I suppose it is Miss Delany?" said Father Carroll. "I heard something about her. She has got an immense deal of polishing at all events."
"And it has not been thrown away — nor has it spoiled her in the least," returned Edmund. "But, by the way, I'm told Mary Kearney has turned out a downright beauty. My little sister Grace says I must marry her. She is twenty times handsomer, Grace says, than Minnie Delany. But I always thought her sister Anne would be a finer girl."
"I have not seen them for a long time," said Father Carroll. "I'm in the black books with their mother, it is so long since I paid her a visit. Father Hannigan told me she was saying to him that the world was gone when one's own flesh and blood will forget you and pass by your door without inquiring whether you are dead or alive. In fact, I got what Barney Brodherick calls 'Ballyhooly' from her. 'After getting him the best servant in the three counties,' said she, never as much as to say "Thank you!"' I'm quite afraid to show my face to her. I suppose you have met Richard in Dublin?"
"Yes, we had some pleasant evenings at his uncle's. He will soon be a full-blown surgeon. I am promising myself a few days' shooting with Hugh shortly, and, if you could manage to come while I am there, I'll make your peace with Mrs. Kearney, as I am a great favourite of hers."
"Do you know any of them, Arthur?" Father Carroll asked.
"No, I never met any of them," he replied. "But I often heard of them."
"Come," said Edmund, pushing away his plate, "let us go out and look about us. Do you ever venture into Major French's grounds? I'd like to get a nearer view of those nymphs I caught a glimpse of as I was coming in.
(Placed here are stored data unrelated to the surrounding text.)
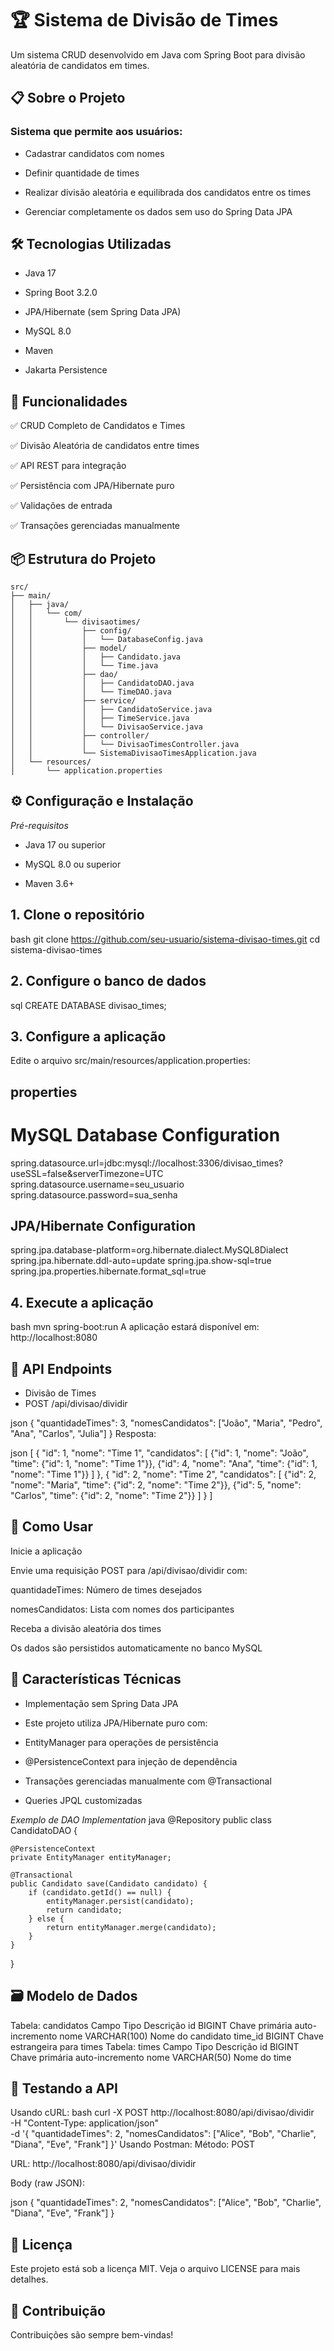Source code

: # 🏆 Sistema de Divisão de Times
Um sistema CRUD desenvolvido em Java com Spring Boot para divisão aleatória de candidatos em times.

## 📋 Sobre o Projeto
### Sistema que permite aos usuários:

+ Cadastrar candidatos com nomes

+ Definir quantidade de times

+ Realizar divisão aleatória e equilibrada dos candidatos entre os times

+ Gerenciar completamente os dados sem uso do Spring Data JPA

## 🛠 Tecnologias Utilizadas

+ Java 17

+ Spring Boot 3.2.0

+ JPA/Hibernate (sem Spring Data JPA)

+ MySQL 8.0

+ Maven

+ Jakarta Persistence

## 🚀 Funcionalidades
✅ CRUD Completo de Candidatos e Times

✅ Divisão Aleatória de candidatos entre times

✅ API REST para integração

✅ Persistência com JPA/Hibernate puro

✅ Validações de entrada

✅ Transações gerenciadas manualmente

## 📦 Estrutura do Projeto

<pre><code>src/
├── main/
│   ├── java/
│   │   └── com/
│   │       └── divisaotimes/
│   │           ├── config/
│   │           │   └── DatabaseConfig.java
│   │           ├── model/
│   │           │   ├── Candidato.java
│   │           │   └── Time.java
│   │           ├── dao/
│   │           │   ├── CandidatoDAO.java
│   │           │   └── TimeDAO.java
│   │           ├── service/
│   │           │   ├── CandidatoService.java
│   │           │   ├── TimeService.java
│   │           │   └── DivisaoService.java
│   │           ├── controller/
│   │           │   └── DivisaoTimesController.java
│   │           └── SistemaDivisaoTimesApplication.java
│   └── resources/
│       └── application.properties</code></pre>

## ⚙️ Configuração e Instalação

*Pré-requisitos*

+ Java 17 ou superior

+ MySQL 8.0 ou superior

+ Maven 3.6+

## 1. Clone o repositório

bash
git clone https://github.com/seu-usuario/sistema-divisao-times.git
cd sistema-divisao-times

## 2. Configure o banco de dados
sql
CREATE DATABASE divisao_times;

## 3. Configure a aplicação
Edite o arquivo src/main/resources/application.properties:

## properties
# MySQL Database Configuration
spring.datasource.url=jdbc:mysql://localhost:3306/divisao_times?useSSL=false&serverTimezone=UTC
spring.datasource.username=seu_usuario
spring.datasource.password=sua_senha

## JPA/Hibernate Configuration
spring.jpa.database-platform=org.hibernate.dialect.MySQL8Dialect
spring.jpa.hibernate.ddl-auto=update
spring.jpa.show-sql=true
spring.jpa.properties.hibernate.format_sql=true

## 4. Execute a aplicação

bash
mvn spring-boot:run
A aplicação estará disponível em: http://localhost:8080

## 📡 API Endpoints
+ Divisão de Times
+ POST /api/divisao/dividir

json
{
  "quantidadeTimes": 3,
  "nomesCandidatos": ["João", "Maria", "Pedro", "Ana", "Carlos", "Julia"]
}
Resposta:

json
[
  {
    "id": 1,
    "nome": "Time 1",
    "candidatos": [
      {"id": 1, "nome": "João", "time": {"id": 1, "nome": "Time 1"}},
      {"id": 4, "nome": "Ana", "time": {"id": 1, "nome": "Time 1"}}
    ]
  },
  {
    "id": 2,
    "nome": "Time 2", 
    "candidatos": [
      {"id": 2, "nome": "Maria", "time": {"id": 2, "nome": "Time 2"}},
      {"id": 5, "nome": "Carlos", "time": {"id": 2, "nome": "Time 2"}}
    ]
  }
]

## 🎯 Como Usar
Inicie a aplicação

Envie uma requisição POST para /api/divisao/dividir com:

quantidadeTimes: Número de times desejados

nomesCandidatos: Lista com nomes dos participantes

Receba a divisão aleatória dos times

Os dados são persistidos automaticamente no banco MySQL

## 🔧 Características Técnicas

+ Implementação sem Spring Data JPA
+ Este projeto utiliza JPA/Hibernate puro com:

+ EntityManager para operações de persistência

+ @PersistenceContext para injeção de dependência

+ Transações gerenciadas manualmente com @Transactional

+ Queries JPQL customizadas

*Exemplo de DAO Implementation*
java
@Repository
public class CandidatoDAO {
    
    @PersistenceContext
    private EntityManager entityManager;
    
    @Transactional
    public Candidato save(Candidato candidato) {
        if (candidato.getId() == null) {
            entityManager.persist(candidato);
            return candidato;
        } else {
            return entityManager.merge(candidato);
        }
    }
}
## 🗃 Modelo de Dados
Tabela: candidatos
Campo	Tipo	Descrição
id	BIGINT	Chave primária auto-incremento
nome	VARCHAR(100)	Nome do candidato
time_id	BIGINT	Chave estrangeira para times
Tabela: times
Campo	Tipo	Descrição
id	BIGINT	Chave primária auto-incremento
nome	VARCHAR(50)	Nome do time
## 🧪 Testando a API
Usando cURL:
bash
curl -X POST http://localhost:8080/api/divisao/dividir \
  -H "Content-Type: application/json" \
  -d '{
    "quantidadeTimes": 2,
    "nomesCandidatos": ["Alice", "Bob", "Charlie", "Diana", "Eve", "Frank"]
  }'
Usando Postman:
Método: POST

URL: http://localhost:8080/api/divisao/dividir

Body (raw JSON):

json
{
  "quantidadeTimes": 2,
  "nomesCandidatos": ["Alice", "Bob", "Charlie", "Diana", "Eve", "Frank"]
}
## 📝 Licença
Este projeto está sob a licença MIT. Veja o arquivo LICENSE para mais detalhes.

## 👥 Contribuição
Contribuições são sempre bem-vindas!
Unless it be that 'distance lends enchantment to the view,' they are worth looking at."
"Yes, we can cross the river by the weir," returned Father Carroll. "There is a place there in a grove of large fir-trees called the Priest's Walk. Poor Father Cleary was accustomed to read his Office there for more than forty years; and it is even whispered that he may be met there still on a moonlight night. It was there his niece and her husband always walked, too, Mrs. Hayes tells me. But, according to Tom Doherty, there are other associations of not quite so innocent a character connected with the Priest's Walk; particularly one in which a French governess figures."
"Oh, let us go to the place at once," exclaimed Edmund, tossing his white hat carelessly on his brown curls, "and you can tell the story of the governess; and who knows but we may catch a glimpse of the old priest and his beautiful niece? I wish I could believe in such things."
"Just wait till I tell Tom Doherty that we are to start early in the morning. But what do you say to a glass of punch before going out?"
"Oh, wait till we come back, and sitting in that old chair I'll drink the health of all true lovers, and sympathizing uncles, who, like kind, old Father Ned, will let them be happy."